:: Exercise description ::
Using the data below, find how many lines include the word "pointers" and report that figure alone.

[Excerpts from a dataset]
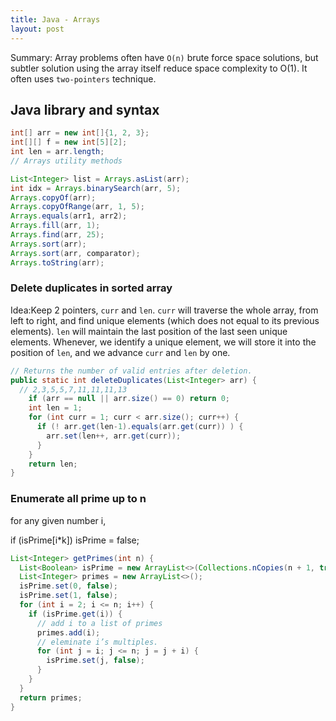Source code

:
 ```yaml
---
title: Java - Arrays
layout: post
---
```


Summary: Array problems often have `O(n)` brute force space solutions, but subtler solution using the array itself reduce space complexity to O(1). It often uses `two-pointers` technique. 



## Java library and syntax 

```java
int[] arr = new int[]{1, 2, 3};
int[][] f = new int[5][2];
int len = arr.length; 
// Arrays utility methods

List<Integer> list = Arrays.asList(arr); 
int idx = Arrays.binarySearch(arr, 5);
Arrays.copyOf(arr); 
Arrays.copyOfRange(arr, 1, 5); 
Arrays.equals(arr1, arr2); 
Arrays.fill(arr, 1); 
Arrays.find(arr, 25); 
Arrays.sort(arr); 
Arrays.sort(arr, comparator); 
Arrays.toString(arr); 
```

### Delete duplicates in sorted array 

Idea:Keep 2 pointers, `curr` and `len`. `curr` will traverse the whole array, from left to right, and find unique elements (which does not equal to its previous elements). `len` will maintain the last position of the last seen unique elements. Whenever, we identify a unique element, we will store it into the position of `len`, and we advance `curr` and `len` by one. 

```java
// Returns the number of valid entries after deletion.
public static int deleteDuplicates(List<Integer> arr) {
  // 2,3,5,5,7,11,11,11,13
    if (arr == null || arr.size() == 0) return 0;
    int len = 1;
    for (int curr = 1; curr < arr.size(); curr++) {
      if (! arr.get(len-1).equals(arr.get(curr)) ) {
        arr.set(len++, arr.get(curr));
      }
    }
    return len;
}
```

### Enumerate all prime up to n 

for any given number i, 

if (isPrime[i*k]) isPrime = false; 

```java
List<Integer> getPrimes(int n) {
  List<Boolean> isPrime = new ArrayList<>(Collections.nCopies(n + 1, true));
  List<Integer> primes = new ArrayList<>(); 
  isPrime.set(0, false); 
  isPrime.set(1, false); 
  for (int i = 2; i <= n; i++) {
    if (isPrime.get(i)) {
      // add i to a list of primes
      primes.add(i); 
      // eleminate i’s multiples.
      for (int j = i; j <= n; j = j + i) {
        isPrime.set(j, false); 
      }
    }
  }
  return primes;
}
```





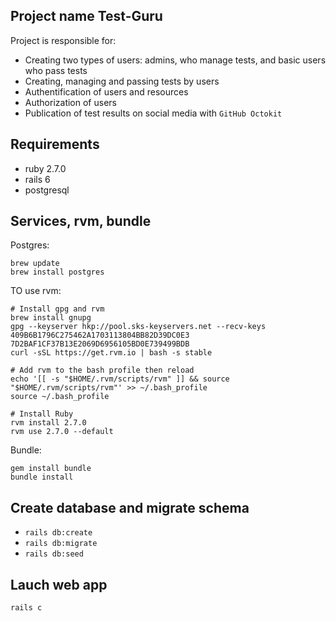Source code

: ## Project name Test-Guru
Project is responsible for:
- Creating two types of users: admins, who manage tests, and basic users who pass tests
- Creating, managing and passing tests by users
- Authentification of users and resources
- Authorization of users
- Publication of test results on social media with `GitHub Octokit`

## Requirements
- ruby 2.7.0
- rails 6
- postgresql

## Services, rvm, bundle
Postgres:
```
brew update
brew install postgres
```
TO use rvm:
```
# Install gpg and rvm
brew install gnupg
gpg --keyserver hkp://pool.sks-keyservers.net --recv-keys 409B6B1796C275462A1703113804BB82D39DC0E3 7D2BAF1CF37B13E2069D6956105BD0E739499BDB
curl -sSL https://get.rvm.io | bash -s stable

# Add rvm to the bash profile then reload
echo '[[ -s "$HOME/.rvm/scripts/rvm" ]] && source "$HOME/.rvm/scripts/rvm"' >> ~/.bash_profile
source ~/.bash_profile

# Install Ruby
rvm install 2.7.0
rvm use 2.7.0 --default
```
Bundle:
```
gem install bundle
bundle install
```

## Create database and migrate schema
- `rails db:create`
- `rails db:migrate`
- `rails db:seed`

## Lauch web app
`rails c`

:: Task answer ::
2